Je vous présente mes nouvelles copines. Allez les filles, au turbin.
Décrire en quoi un jeu se montre génial quand il le doit plus à l'immersion du joueur qu'à une grande richesse de gameplay, voilà un exercice délicat, alors ne retenez qu'une chose, HL2, quand on le lance, on n'arrive plus à en sortir ou alors on demande à un copain musclé de vous arracher du clavier. Alors Half-Life 2 jeu ultime ? Jeu du siècle ? Ben... en fait non. Non pour diverses raisons. Qu'il ne soit pas la grande révolution du FPS, on ne va pas l'en blâmer, il fait une si bonne soupe dans son vieux pot. On citera dans les regrets, les fameux loadings, certes inévitables mais terriblement frustrants et néfastes à l'ambiance. Pour ne pas dire carrément lourds. Relative déception également au niveau de l'IA qui est loin d'être bluffante. D'un côté on trouvera une galerie de monstres stupides et plus ou moins agressifs qui vous foncent dessus à des vitesses variées. De l'autre, les miliciens, plutôt du genre suicidaire et qui ont beaucoup de mal à intégrer le fait que celui qui gagne à la fin, c'est vous et qu'ils feraient bien d'aller se planquer un peu au lieu de rester au milieu du chemin. On ne dira pas que l'I.A est mauvaise, mais elle est loin d'être à la hauteur des attentes placées en elle.
Ca ne se voit pas, mais tout ce bouzin là, ça bouge. Pire : ça bouge vers vous.

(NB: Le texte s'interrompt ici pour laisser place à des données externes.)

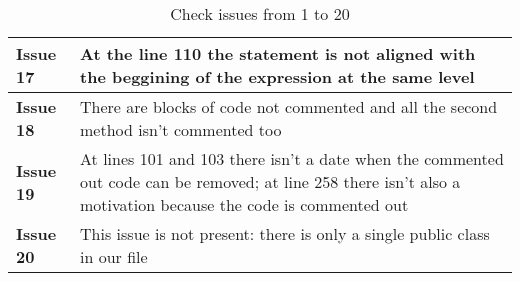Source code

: \begin{table}[htbp]
\begin{center}
\begin{tabular}{l|p{}}
\hline
\textbf{Issue 17} & At the line 110 the statement is not aligned with the beggining of the expression at the same level \\
\hline
\textbf{Issue 18} & There are blocks of code not commented and all the second method isn't commented too\\
\hline
\textbf{Issue 19} & At lines 101 and 103 there isn't a date when the commented out code can be removed; at line 258 there isn't also a motivation because the code is commented out\\
\hline
\textbf{Issue 20} & This issue is not present: there is only a single public class in our file\\
\hline
\end{tabular}
\caption{Check issues from 1 to 20}
\end{center}
\end{table}

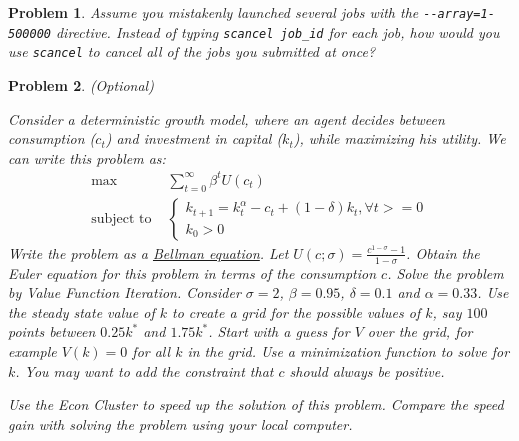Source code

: \documentclass[12pt, a4paper]{article}
\newtheorem{problem}{Problem}
\begin{document}
\begin{problem}
Assume you mistakenly launched several jobs with the \texttt{-{}-array=1-500000} directive. Instead of typing \texttt{scancel job\_id} for each job, how would you use \texttt{scancel} to cancel all of the jobs you submitted at once?
\end{problem}

\begin{problem}
(Optional)

Consider a deterministic growth model, where an agent decides between consumption (\(c_t\)) and investment in capital (\(k_t\)), while maximizing his utility.
We can write this problem as:
\begin{align*}
  \max&\sum_{t=0}^{\infty}\beta^tU(c_t)\\
  \text{subject to }&
                      \begin{cases}
                        k_{t+1} = k_t^{\alpha} - c_t + (1-\delta)k_t, \forall t >= 0\\
                        k_0 > 0
                      \end{cases}
\end{align*}
Write the problem as a \href{https://en.wikipedia.org/wiki/Bellman\_equation}{Bellman equation}.
Let \(U(c; \sigma)=\frac{c^{1-\sigma}-1}{1-\sigma}\).
Obtain the Euler equation for this problem in terms of the consumption \(c\).
Solve the problem by Value Function Iteration.
Consider \(\sigma=2\), \(\beta=0.95\), \(\delta=0.1\) and \(\alpha=0.33\).
Use the steady state value of \(k\) to create a grid for the possible values of \(k\), say \(100\) points between \(0.25 k^*\) and \(1.75 k^*\).
Start with a guess for \(V\) over the grid, for example \(V(k)=0\) for all \(k\) in the grid.
Use a minimization function to solve for \(k\).
You may want to add the constraint that \(c\) should always be positive.

Use the Econ Cluster to speed up the solution of this problem.
Compare the speed gain with solving the problem using your local computer.
\end{problem}
\end{document}
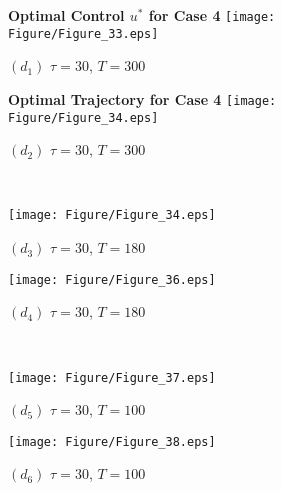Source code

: \documentclass[10pt,letterpaper]{article}
\begin{document}
\begin{figure}[H]
    \centering
    \begin{subfigure}[t]{0.48\textwidth}
        \centering
        \textbf{Optimal Control $u^*$ for Case 4}
        \texttt{[image: Figure/Figure\_33.eps]}
        \par \vspace{1pt} $(d_1)$ $\tau = 30$, $T = 300$
    \end{subfigure}
    \hfill
    \begin{subfigure}[t]{0.48\textwidth}
        \centering
        \textbf{Optimal Trajectory for Case 4}
        \texttt{[image: Figure/Figure\_34.eps]}
        \par \vspace{1pt} $(d_2)$ $\tau = 30$, $T = 300$
    \end{subfigure}
    \\[10pt] %
    
    \begin{subfigure}[t]{0.48\textwidth}
        \centering
        \texttt{[image: Figure/Figure\_34.eps]}
        \par \vspace{1pt} $(d_3)$ $\tau = 30$, $T = 180$
    \end{subfigure}
    \hfill
    \begin{subfigure}[t]{0.48\textwidth}
        \centering
        \texttt{[image: Figure/Figure\_36.eps]}
        \par \vspace{1pt} $(d_4)$ $\tau = 30$, $T = 180$
    \end{subfigure}
    \\[10pt]
    
    \begin{subfigure}[t]{0.48\textwidth}
        \centering
        \texttt{[image: Figure/Figure\_37.eps]}
        \par \vspace{1pt} $(d_5)$ $\tau = 30$, $T = 100$
    \end{subfigure}
    \hfill
    \begin{subfigure}[t]{0.48\textwidth}
        \centering
        \texttt{[image: Figure/Figure\_38.eps]}
        \par \vspace{1pt} $(d_6)$ $\tau = 30$, $T = 100$
    \end{subfigure}
    \\[10pt]
    

\end{figure}
\end{document}
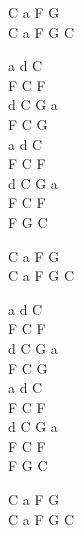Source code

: \begin{chord}
    C a F G\\
    C a F G C
	
    a d C\\
    F C F\\
    d C G a\\
    F C G\\
    a d C\\
    F C F\\
    d C G a\\
    F C F\\
    F G C
	
	C a F G\\
    C a F G C

    a d C\\
    F C F\\
    d C G a\\
    F C G\\
    a d C\\
    F C F\\
    d C G a\\
    F C F\\
    F G C
	
    C a F G\\
    C a F G C
\end{chord}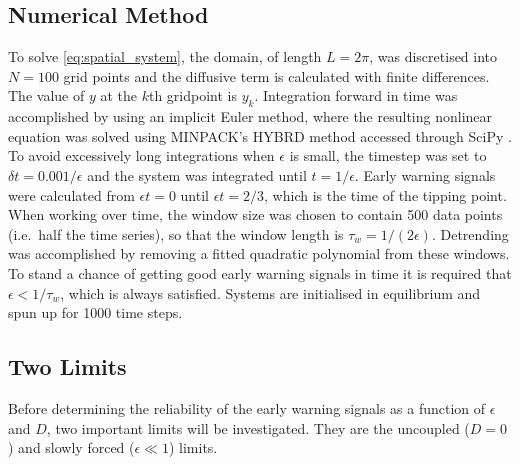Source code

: \subsection{Numerical Method}
To solve \cref{eq:spatial_system}, the domain, of length $L = 2\pi$, was discretised into $N = 100$ grid
points and 
the diffusive term is calculated with finite differences. The value of $y$ at the $k$th gridpoint is $y_k$. Integration forward in time was accomplished by 
using an implicit Euler method, where the resulting nonlinear equation was solved using 
MINPACK's HYBRD method accessed through SciPy \parencite{Virtanen2020}. To avoid excessively long integrations when $\epsilon$ is small,
the timestep was set to $\delta t = 0.001/\epsilon$ and the system was integrated until $t=1/\epsilon$. Early warning signals were calculated
from $\epsilon t=0$ until $\epsilon t=2/3$, which is the 
time of the tipping point. When working over time, the window size was chosen to 
contain 500 data points (i.e.\ half the time series),
so that the window length is $\tau_w = 1/(2\epsilon)$. Detrending was accomplished by removing a fitted quadratic polynomial from these windows.
To stand a chance of getting good early warning
signals in time it is required that $\epsilon < 1/\tau_w$, which is always satisfied.
Systems are initialised in equilibrium and spun up for 1000 time steps.

\subsection{Two Limits}
Before determining the reliability of the early warning signals as a function of $\epsilon$ and $D$, two important limits will be investigated. They are the uncoupled ($D = 0$)
and slowly forced ($\epsilon \ll 1$) limits.

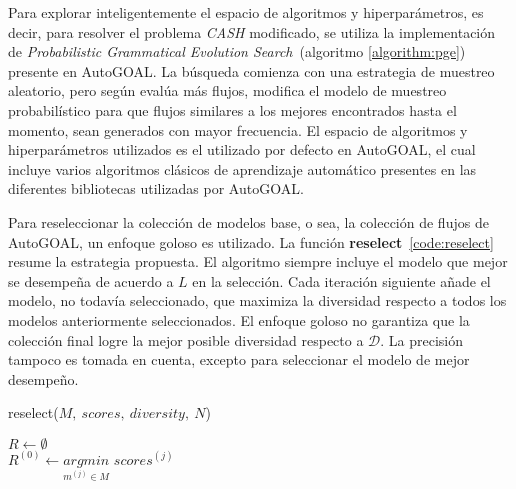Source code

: Para explorar inteligentemente  el espacio de algoritmos y hiperparámetros, es decir, para resolver el problema \textit{CASH} modificado, se utiliza la implementación de \emph{Probabilistic Grammatical Evolution Search}~(algoritmo \ref{algorithm:pge}) presente en AutoGOAL.
La búsqueda comienza con una estrategia de muestreo aleatorio, pero según evalúa más flujos, modifica el modelo de muestreo probabilístico para que flujos similares a los mejores encontrados hasta el momento, sean generados con mayor frecuencia.
El espacio de algoritmos y hiperparámetros utilizados es el utilizado por defecto en AutoGOAL, el cual incluye varios algoritmos clásicos de aprendizaje automático presentes en las diferentes bibliotecas utilizadas por AutoGOAL.

Para reseleccionar la colección de modelos base, o sea, la colección de flujos de AutoGOAL, un enfoque goloso es utilizado.
La función \textbf{reselect}~\ref{code:reselect} resume la estrategia propuesta.
El algoritmo siempre incluye el modelo que mejor se desempeña de acuerdo a $L$ en la selección. Cada iteración siguiente añade el modelo, no todavía seleccionado, que maximiza la diversidad respecto a todos los modelos anteriormente seleccionados.
El enfoque goloso no garantiza que la colección final logre la mejor posible diversidad respecto a $\mathcal{D}$.
La precisión tampoco es tomada en cuenta, excepto para seleccionar el modelo de mejor desempeño.

\begin{function}[htb!]
    \caption{reselect($M,\ scores,\ diversity,\ N$)\label{code:reselect}}

    \init $R \leftarrow \emptyset$ \\
    \init $R^{(0)} \leftarrow \underset{m^{(j)} \in M}{argmin}$ $scores^{(j)}$ \\

\end{function}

Mais ce sont également certaines lacunes qui étonnent considérablement et qui font cruellement défaut. Exemple bateau, l'ami Gordon ne sait se servir de ses mimines que pour tenir une arme. Attrapez un objet et vous le verrez flotter sous votre nez comme par magie. Grimpez sur une échelle et vous constaterez avec un petite moue triste que Gordon garde son arme à la main et ne saisit pas l'échelle. Ca fait tache dans une super-production du FPS en 2004, surtout pour un jeu qui fait tout pour être crédible. On enchaîne en regrettant l'impossibilité de se pencher pour tirer en coin, alors qu'on peut le faire dans la plupart des jeux actuels. Et enfin dernier reproche, Gordon ne parle pas. D'un point de vue des procédés narratifs et immersifs, ça se défend, dans la pratique, lors des scènes de causette, on a un rien l'impression de jouer les aventures de Rain Man, on ne répond pas aux questions, on n'en pose pas, on se tait et on joue les débiles. D'ailleurs, les questions, elles restent en suspens puisque paradoxalement, le scénario de HL2 n'est pas vraiment développé et encore moins clairement explicité. Un fait aussi surprenant que décevant. Que voulez-vous, la perfection on ne la trouve qu'aux cieux.